The example taken is a chunk of code using sockets and so making calls over the network. The call to read data from memory and to send a packet over the network will not obviously take the same time. But we do not exactly know how much.
val packet = socket.readFromMemory()
// block for ...?
val confirmation = socket.sendToEurope(packet)
// block for ...?
To help us performing duration estimation, let’s have a look to a table of approximate timing for various operations on a typical PC expressed in nanoseconds3.
+-------------------------------------+----------+
| operation | timing |
|-------------------------------------+----------|
| fetch from L1 cache memory | 0.5 |
| branch misprediction | 5 |
| fetch from L2 cache memory | 7 |
| Mutex lock/unlock | 25 |
| fetch from main memory | 100 |
| send 2K bytes over 1Gbps network | 20000 |
| read 1MB sequentially from memory | 250000 |
| fetch from new disk location (seek) | 8e+06 |
| read 1MB sequentially from disk | 2e+07 |
| send packet US to Europe and back | 1.5e+08 |
+-------------------------------------+----------+
First insight, but with time expressed in nanosecond (1/1,000,000,000 sec), it’s not easy to make the difference since as humans we are not able to evaluate what each value represents quite well. So well, the program will block a first time for 50,000 ns then, when sending a packet over the network, for 150,000,000 ns. It’s not a problem, no? So this does not help so much, at least immediately without an analysis.

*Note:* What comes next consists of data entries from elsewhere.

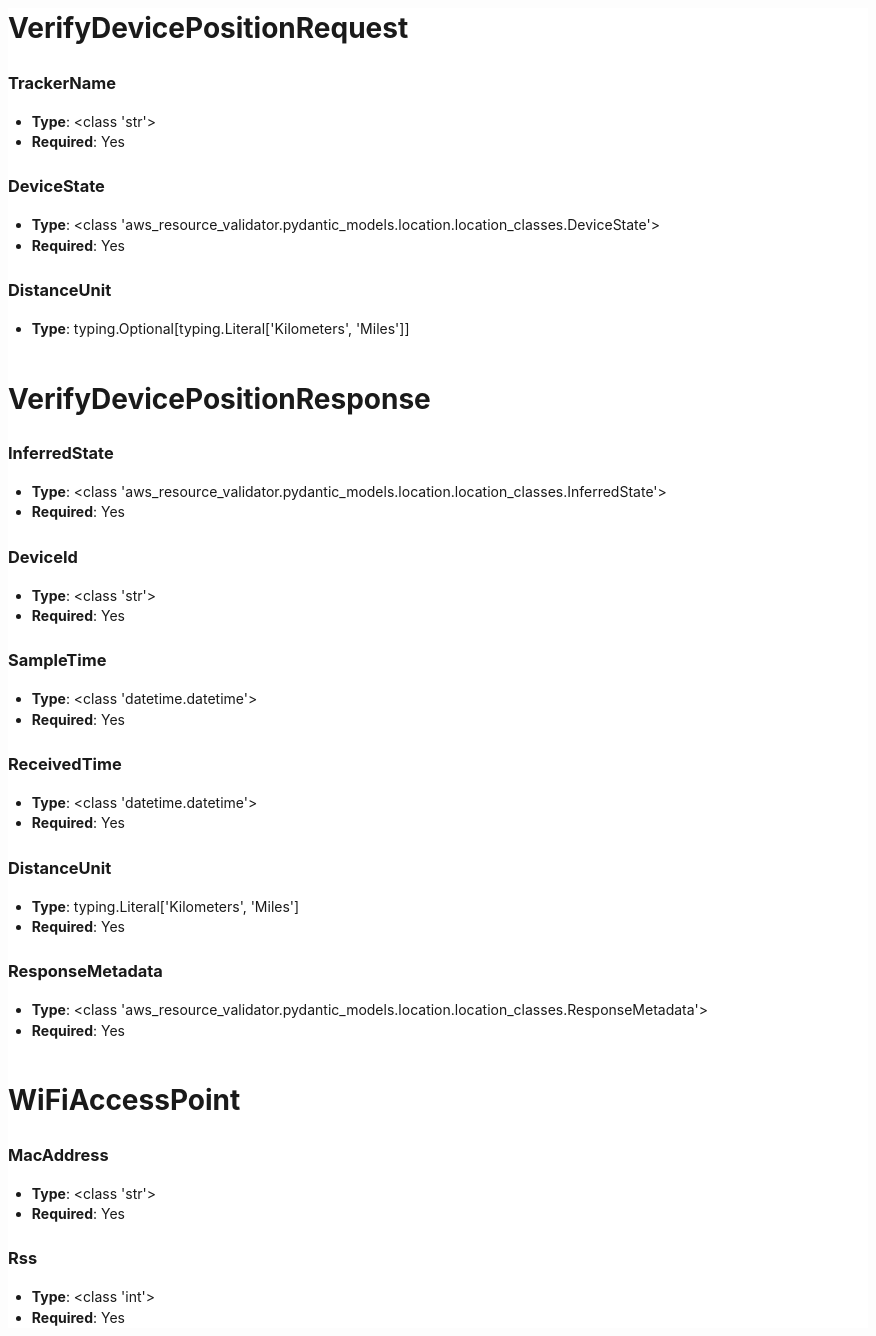 
# VerifyDevicePositionRequest

### TrackerName
- **Type**: <class 'str'>
- **Required**: Yes

### DeviceState
- **Type**: <class 'aws_resource_validator.pydantic_models.location.location_classes.DeviceState'>
- **Required**: Yes

### DistanceUnit
- **Type**: typing.Optional[typing.Literal['Kilometers', 'Miles']]


# VerifyDevicePositionResponse

### InferredState
- **Type**: <class 'aws_resource_validator.pydantic_models.location.location_classes.InferredState'>
- **Required**: Yes

### DeviceId
- **Type**: <class 'str'>
- **Required**: Yes

### SampleTime
- **Type**: <class 'datetime.datetime'>
- **Required**: Yes

### ReceivedTime
- **Type**: <class 'datetime.datetime'>
- **Required**: Yes

### DistanceUnit
- **Type**: typing.Literal['Kilometers', 'Miles']
- **Required**: Yes

### ResponseMetadata
- **Type**: <class 'aws_resource_validator.pydantic_models.location.location_classes.ResponseMetadata'>
- **Required**: Yes


# WiFiAccessPoint

### MacAddress
- **Type**: <class 'str'>
- **Required**: Yes

### Rss
- **Type**: <class 'int'>
- **Required**: Yes



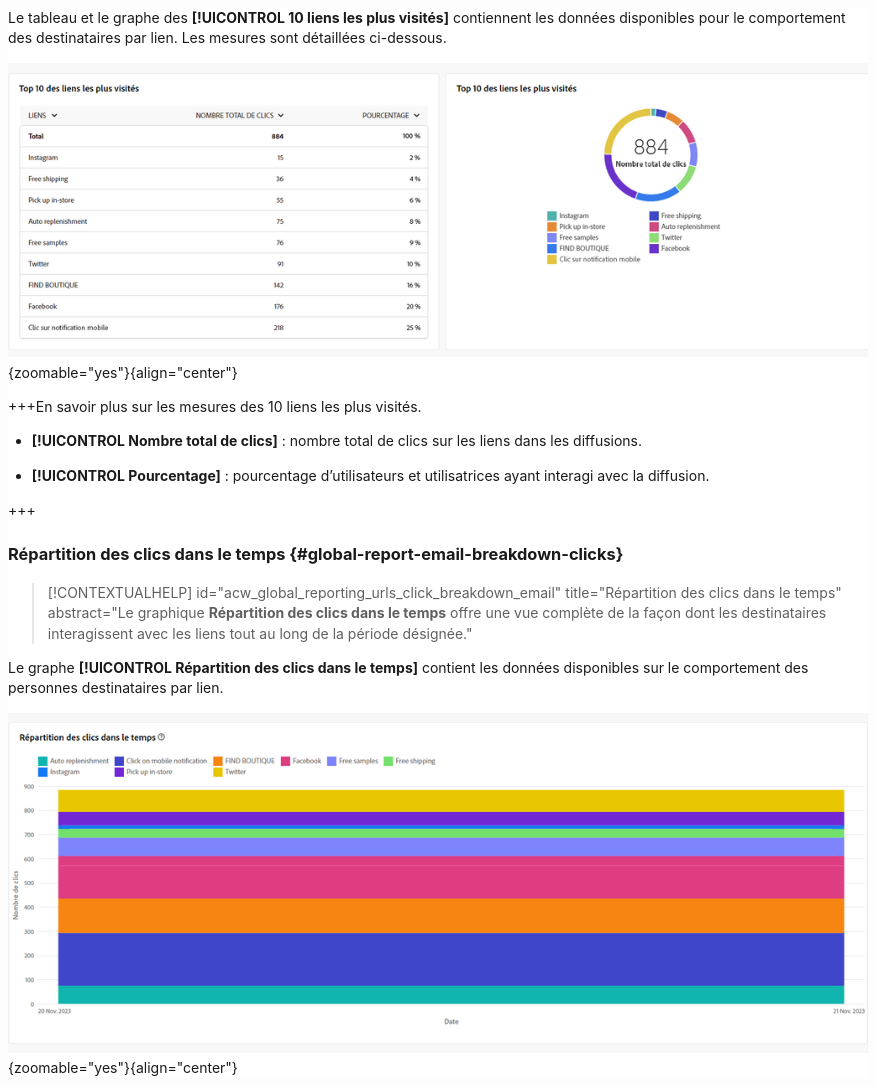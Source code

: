 Le tableau et le graphe des **[!UICONTROL 10 liens les plus visités]** contiennent les données disponibles pour le comportement des destinataires par lien. Les mesures sont détaillées ci-dessous.

![Mesures Top 10 des liens les plus visités](assets/global_report_email_top10.png){zoomable="yes"}{align="center"}

+++En savoir plus sur les mesures des 10 liens les plus visités.

* **[!UICONTROL Nombre total de clics]** : nombre total de clics sur les liens dans les diffusions.

* **[!UICONTROL Pourcentage]** : pourcentage d’utilisateurs et utilisatrices ayant interagi avec la diffusion.

+++

### Répartition des clics dans le temps {#global-report-email-breakdown-clicks}

>[!CONTEXTUALHELP]
>id="acw_global_reporting_urls_click_breakdown_email"
>title="Répartition des clics dans le temps"
>abstract="Le graphique **Répartition des clics dans le temps** offre une vue complète de la façon dont les destinataires interagissent avec les liens tout au long de la période désignée."

Le graphe **[!UICONTROL Répartition des clics dans le temps]** contient les données disponibles sur le comportement des personnes destinataires par lien.

![Mesures de la répartition des clics dans le temps](assets/global_report_email_breakdown_clicks.png){zoomable="yes"}{align="center"}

val packet = socket.readFromMemory()
// block for 50,000 ns
val confirmation = socket.sendToEurope(packet)
// block for 150,000,000 ns
To realize what it means let’s translate from computer scale (nanoseconds) to human scale (seconds) by applying a straightforward rule.
1 nanosecond => 1 second
Now we have to represent the time according to proper unit we use all the day long: seconds, minutes, hours, days, months and years. I will do that in Python by simply using the humanize.naturaltime function to convert values stored in a DataFrame. It’s part of package I’ve already used in a previous article4: humanize.
# True is for future=True
df['timing'] = df['timing'].apply(humanize.naturaltime, args=(True,))
+-------------------------------------+---------------------+
| operation | timing |
|-------------------------------------+---------------------|
| fetch from L1 cache memory | now |
| branch misprediction | 5 seconds from now |
| fetch from L2 cache memory | 7 seconds from now |
| Mutex lock/unlock | 25 seconds from now |
| fetch from main memory | a minute from now |
| send 2K bytes over 1Gbps network | 5 hours from now |
| read 1MB sequentially from memory | 2 days from now |
| fetch from new disk location (seek) | 3 months from now |
| read 1MB sequentially from disk | 7 months from now |
| send packet US to Europe and back | 4 years from now |
+-------------------------------------+---------------------+
It’s pretty clear now! We can visualize immediately–without any computation–the difference between the time required for each operation. Thus, by seeing that the code will block for something like 3 days and then 5 years in human time we immediately realize that it will last a very long time at computer scale and that we should better do something to handle it properly.
val packet = socket.readFromMemory()
// block for 3 days
val confirmation = socket.sendToEurope(packet)
// block for 5 years